Exercise aim - List the lines of this listing that hold the word "document".

================

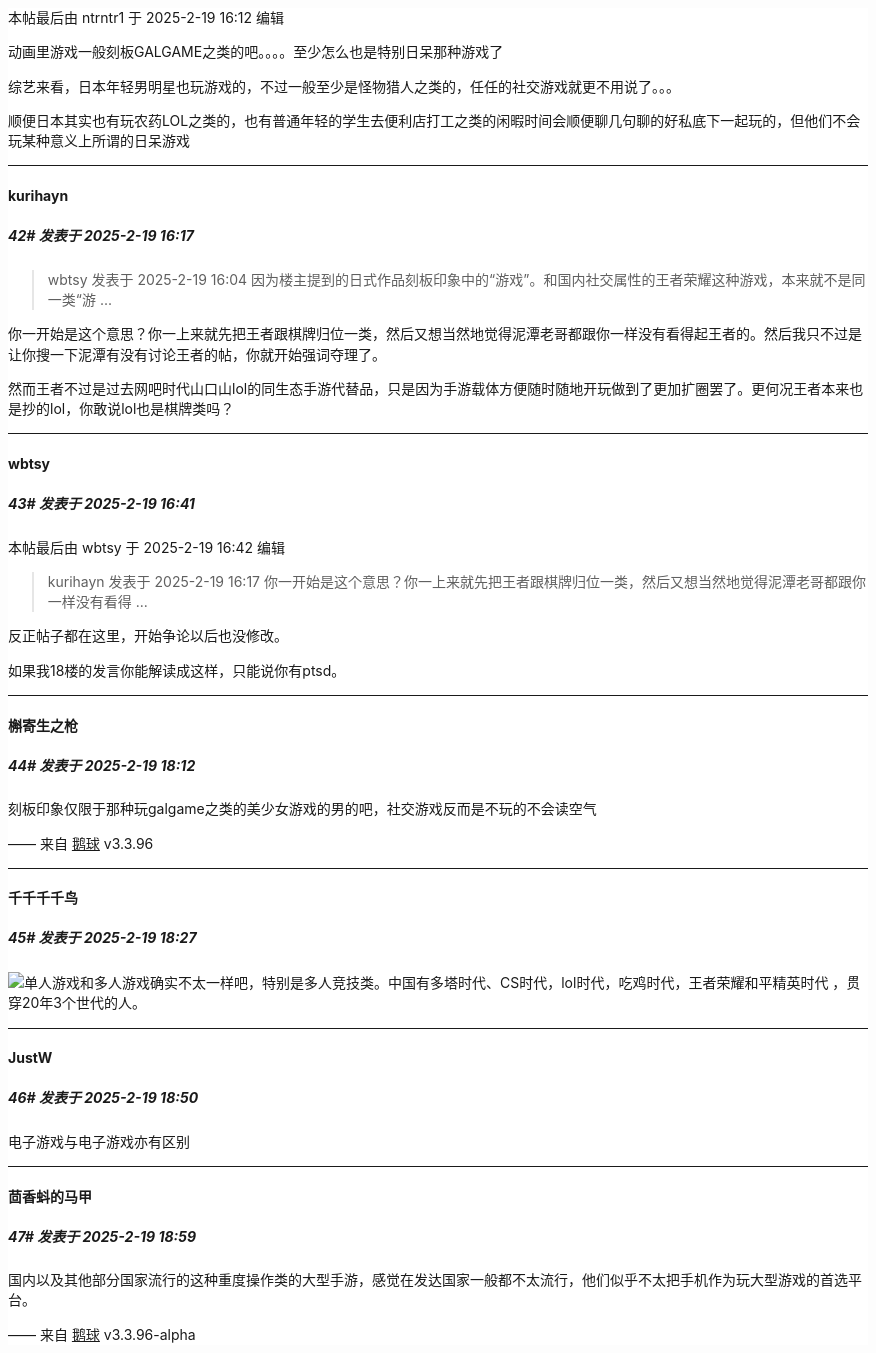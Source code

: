  本帖最后由 ntrntr1 于 2025-2-19 16:12 编辑 

动画里游戏一般刻板GALGAME之类的吧。。。。至少怎么也是特别日呆那种游戏了

综艺来看，日本年轻男明星也玩游戏的，不过一般至少是怪物猎人之类的，任任的社交游戏就更不用说了。。。 

顺便日本其实也有玩农药LOL之类的，也有普通年轻的学生去便利店打工之类的闲暇时间会顺便聊几句聊的好私底下一起玩的，但他们不会玩某种意义上所谓的日呆游戏


*****

####  kurihayn  
##### 42#       发表于 2025-2-19 16:17

<blockquote>wbtsy 发表于 2025-2-19 16:04
因为楼主提到的日式作品刻板印象中的“游戏”。和国内社交属性的王者荣耀这种游戏，本来就不是同一类“游 ...</blockquote>
你一开始是这个意思？你一上来就先把王者跟棋牌归位一类，然后又想当然地觉得泥潭老哥都跟你一样没有看得起王者的。然后我只不过是让你搜一下泥潭有没有讨论王者的帖，你就开始强词夺理了。

然而王者不过是过去网吧时代山口山lol的同生态手游代替品，只是因为手游载体方便随时随地开玩做到了更加扩圈罢了。更何况王者本来也是抄的lol，你敢说lol也是棋牌类吗？


*****

####  wbtsy  
##### 43#       发表于 2025-2-19 16:41

 本帖最后由 wbtsy 于 2025-2-19 16:42 编辑 
<blockquote>kurihayn 发表于 2025-2-19 16:17
你一开始是这个意思？你一上来就先把王者跟棋牌归位一类，然后又想当然地觉得泥潭老哥都跟你一样没有看得 ...</blockquote>

反正帖子都在这里，开始争论以后也没修改。

如果我18楼的发言你能解读成这样，只能说你有ptsd。


*****

####  槲寄生之枪  
##### 44#       发表于 2025-2-19 18:12

刻板印象仅限于那种玩galgame之类的美少女游戏的男的吧，社交游戏反而是不玩的不会读空气

—— 来自 [鹅球](https://www.pgyer.com/GcUxKd4w) v3.3.96


*****

####  千千千千鸟  
##### 45#       发表于 2025-2-19 18:27

<img src="https://static.saraba1st.com/image/smiley/face2017/009.gif" referrerpolicy="no-referrer">单人游戏和多人游戏确实不太一样吧，特别是多人竞技类。中国有多塔时代、CS时代，lol时代，吃鸡时代，王者荣耀和平精英时代 ，贯穿20年3个世代的人。


*****

####  JustW  
##### 46#       发表于 2025-2-19 18:50

电子游戏与电子游戏亦有区别


*****

####  茴香蚪的马甲  
##### 47#       发表于 2025-2-19 18:59

国内以及其他部分国家流行的这种重度操作类的大型手游，感觉在发达国家一般都不太流行，他们似乎不太把手机作为玩大型游戏的首选平台。

—— 来自 [鹅球](https://www.pgyer.com/xfPejhuq) v3.3.96-alpha

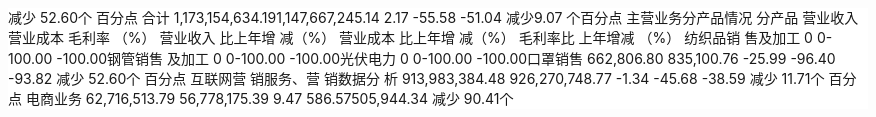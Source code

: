 减少
52.60个
百分点
合计
1,173,154,634.191,147,667,245.14
2.17
-55.58
-51.04
减少9.07
个百分点
主营业务分产品情况
分产品
营业收入
营业成本
毛利率
（%）
营业收入
比上年增
减（%）
营业成本
比上年增
减（%）
毛利率比
上年增减
（%）
纺织品销
售及加工
0
0-100.00
-100.00钢管销售
及加工
0
0-100.00
-100.00光伏电力
0
0-100.00
-100.00口罩销售
662,806.80
835,100.76
-25.99
-96.40
-93.82
减少
52.60个
百分点
互联网营
销服务、营
销数据分
析
913,983,384.48
926,270,748.77
-1.34
-45.68
-38.59
减少
11.71个
百分点
电商业务
62,716,513.79
56,778,175.39
9.47
586.57505,944.34
减少
90.41个
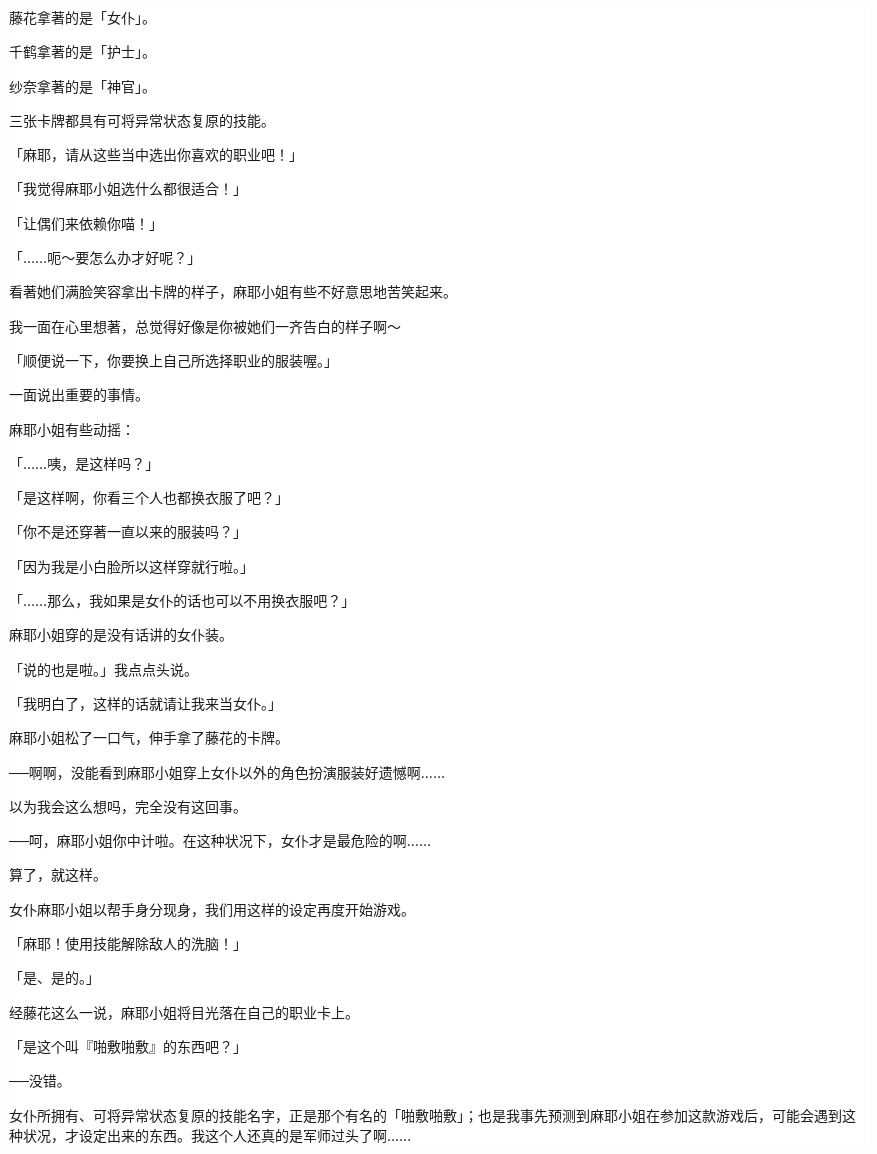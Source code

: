藤花拿著的是「女仆」。

千鹤拿著的是「护士」。

纱奈拿著的是「神官」。

三张卡牌都具有可将异常状态复原的技能。

「麻耶，请从这些当中选出你喜欢的职业吧！」

「我觉得麻耶小姐选什么都很适合！」

「让偶们来依赖你喵！」

「……呃～要怎么办才好呢？」

看著她们满脸笑容拿出卡牌的样子，麻耶小姐有些不好意思地苦笑起来。

我一面在心里想著，总觉得好像是你被她们一齐告白的样子啊～

「顺便说一下，你要换上自己所选择职业的服装喔。」

一面说出重要的事情。

麻耶小姐有些动摇：

「……咦，是这样吗？」

「是这样啊，你看三个人也都换衣服了吧？」

「你不是还穿著一直以来的服装吗？」

「因为我是小白脸所以这样穿就行啦。」

「……那么，我如果是女仆的话也可以不用换衣服吧？」

麻耶小姐穿的是没有话讲的女仆装。

「说的也是啦。」我点点头说。

「我明白了，这样的话就请让我来当女仆。」

麻耶小姐松了一口气，伸手拿了藤花的卡牌。

──啊啊，没能看到麻耶小姐穿上女仆以外的角色扮演服装好遗憾啊……

以为我会这么想吗，完全没有这回事。

──呵，麻耶小姐你中计啦。在这种状况下，女仆才是最危险的啊……

算了，就这样。

女仆麻耶小姐以帮手身分现身，我们用这样的设定再度开始游戏。

「麻耶！使用技能解除敌人的洗脑！」

「是、是的。」

经藤花这么一说，麻耶小姐将目光落在自己的职业卡上。

「是这个叫『啪敷啪敷』的东西吧？」

──没错。

女仆所拥有、可将异常状态复原的技能名字，正是那个有名的「啪敷啪敷」；也是我事先预测到麻耶小姐在参加这款游戏后，可能会遇到这种状况，才设定出来的东西。我这个人还真的是军师过头了啊……
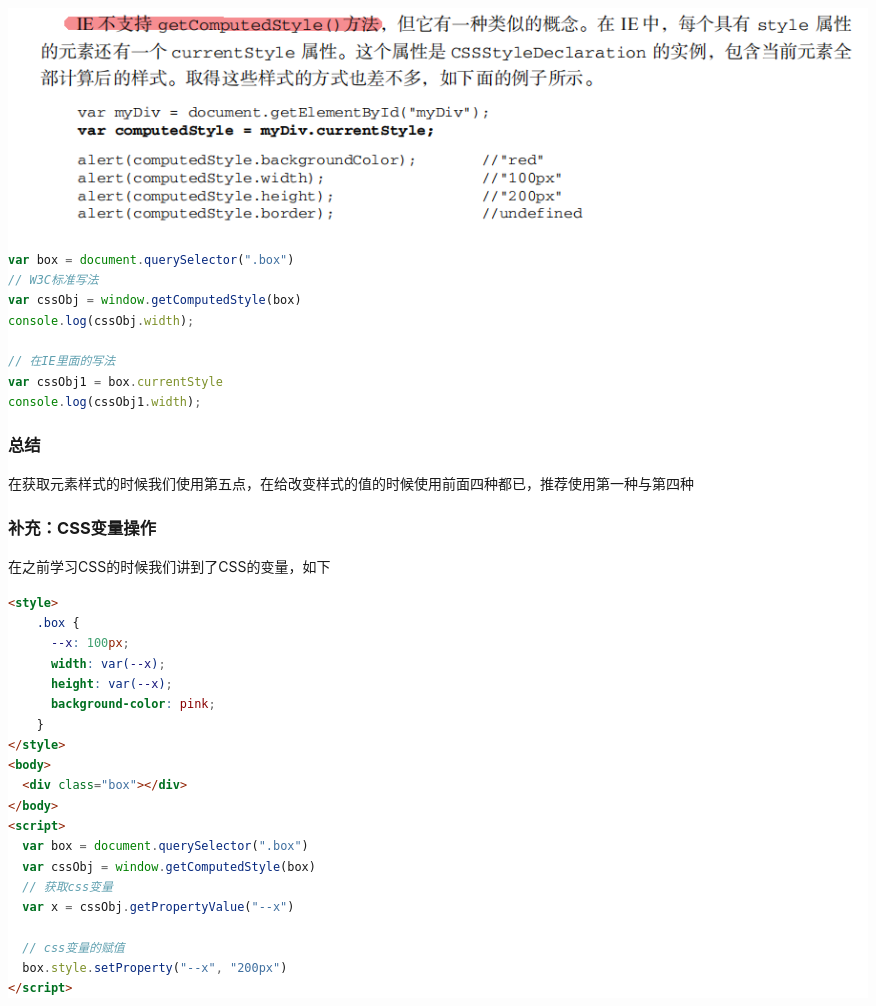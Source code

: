 ![image-20220826105403680](Untitled.assets/image-20220826105403680.png)

```javascript
var box = document.querySelector(".box")
// W3C标准写法
var cssObj = window.getComputedStyle(box)
console.log(cssObj.width);

// 在IE里面的写法
var cssObj1 = box.currentStyle
console.log(cssObj1.width);
```



### 总结

在获取元素样式的时候我们使用第五点，在给改变样式的值的时候使用前面四种都已，推荐使用第一种与第四种



### 补充：CSS变量操作

在之前学习CSS的时候我们讲到了CSS的变量，如下

```html
<style>
    .box {
      --x: 100px;
      width: var(--x);
      height: var(--x);
      background-color: pink;
    }
</style>
<body>
  <div class="box"></div>
</body>
<script>
  var box = document.querySelector(".box")
  var cssObj = window.getComputedStyle(box)
  // 获取css变量
  var x = cssObj.getPropertyValue("--x")

  // css变量的赋值
  box.style.setProperty("--x", "200px")
</script>
```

================

Completed task -
var box = document.querySelector(".box")
  var box = document.querySelector(".box")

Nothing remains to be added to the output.